Progress to date on Trading Consequences Visualizations

Up here in St Andrews we are in the process of exploring several routes to visualize the vast amount of commodity data that have been extracted from the historical archives by our colleagues from the University of Edinburgh.

Research in environmental history can be an open-ended process where research questions are formed and refined as part of working with the available data (i.e. historic documents). Our goal is therefore the development of visualization concepts that will reveal a range of temporal, geographic and content-related perspectives on the commodity data, and that will highlight different conceptual angles and relations within the data. Such “interlinked” visualization perspectives can provide an overview of the entire dataset and, at the same time, act as probes to explore certain aspects of the commodity data in more detail. Using this approach we aim to support more open-ended explorations of the commodity data as well as providing easy access to specific documents of interest.

Our design process so far has been driven by discussions with Jim and Colin, paper sketches to iterate on certain visualization ideas and some literature research on information visualization and digital humanities.

Discussions with Jim and Colin revealed that the temporal and geographic aspects of the data are central to their research but always in close combination with commodity types and their relations to each other. This resulted in several paper sketches, as you can see below, to explore how these particular aspects could be visually expressed and augmented with interactive features.

We also created (static) computational sketches (shown below) based on samples from the actual database. At the same time, our collaborators from EDINA created an interface to the database that allowed interrogating the data through textual queries and list views.

Both these approaches allowed use to explore the character of the data and potential visualization challenges that this introduces.

The implementation of a web-based visualization prototype that combines the ideas from our early design explorations is currently in full swing. This prototype is based on the popular visualization library d3.js. We are closely collaborating with the teams from Toronto and Edinburgh on iterating  its design and implementation.

Moving from questions and the interests of researchers in environmental history to interactive visualizations which support digging into data with fluid and commodity oriented inquiries is a process on continual refinement and the exploration of small and large interaction research questions.

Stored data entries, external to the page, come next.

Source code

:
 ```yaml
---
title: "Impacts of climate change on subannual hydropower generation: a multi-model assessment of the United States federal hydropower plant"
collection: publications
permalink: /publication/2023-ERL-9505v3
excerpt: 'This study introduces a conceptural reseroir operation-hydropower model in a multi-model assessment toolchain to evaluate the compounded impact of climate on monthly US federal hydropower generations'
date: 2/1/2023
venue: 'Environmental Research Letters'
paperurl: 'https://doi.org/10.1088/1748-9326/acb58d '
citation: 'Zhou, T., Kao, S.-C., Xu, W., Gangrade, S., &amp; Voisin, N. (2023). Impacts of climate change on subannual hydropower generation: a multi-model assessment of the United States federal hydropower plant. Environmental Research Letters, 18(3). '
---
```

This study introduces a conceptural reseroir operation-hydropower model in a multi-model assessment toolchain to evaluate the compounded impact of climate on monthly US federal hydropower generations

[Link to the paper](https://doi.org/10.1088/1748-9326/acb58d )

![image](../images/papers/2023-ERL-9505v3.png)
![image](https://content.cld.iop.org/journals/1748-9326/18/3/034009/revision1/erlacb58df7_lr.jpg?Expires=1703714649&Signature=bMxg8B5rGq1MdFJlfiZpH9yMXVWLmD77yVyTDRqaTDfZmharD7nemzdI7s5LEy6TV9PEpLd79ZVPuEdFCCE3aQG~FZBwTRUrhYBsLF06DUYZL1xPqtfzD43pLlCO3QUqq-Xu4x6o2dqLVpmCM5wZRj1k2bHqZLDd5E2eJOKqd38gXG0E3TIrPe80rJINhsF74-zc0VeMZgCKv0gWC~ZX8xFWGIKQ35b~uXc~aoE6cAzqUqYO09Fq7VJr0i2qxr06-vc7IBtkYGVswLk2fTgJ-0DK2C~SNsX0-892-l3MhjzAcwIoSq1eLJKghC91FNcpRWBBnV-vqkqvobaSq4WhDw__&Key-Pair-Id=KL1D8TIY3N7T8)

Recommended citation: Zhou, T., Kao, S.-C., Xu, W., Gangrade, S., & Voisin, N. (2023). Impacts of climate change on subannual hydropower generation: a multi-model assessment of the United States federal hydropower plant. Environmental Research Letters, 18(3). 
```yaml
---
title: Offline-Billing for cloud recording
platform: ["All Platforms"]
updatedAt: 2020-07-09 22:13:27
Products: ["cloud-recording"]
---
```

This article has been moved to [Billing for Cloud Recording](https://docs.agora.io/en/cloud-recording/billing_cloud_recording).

Putting it all together: first attempt

Within Trading Consequences, our intention is to develop a series of prototypes for the overall system. Initially, these will have limited functionality, but will then become increasingly powerful. We have just reached the point of building our first such prototype. Here’s a picture of the overall architecture:

Text Mining

Our project team has delivered the first prototype of the Trading Consequences system. The system takes in documents from a number of different collections. The Text Mining component consists of an initial preprocessing stage which converts each document to a consistent XML format. Depending on the corpus that we’re processing, a language identification step may be performed to ensure that the current document is in English. (We plan to also look at French documents later in the project.) The OCR-ed text is then automatically improved by correcting and normalising a number of issues.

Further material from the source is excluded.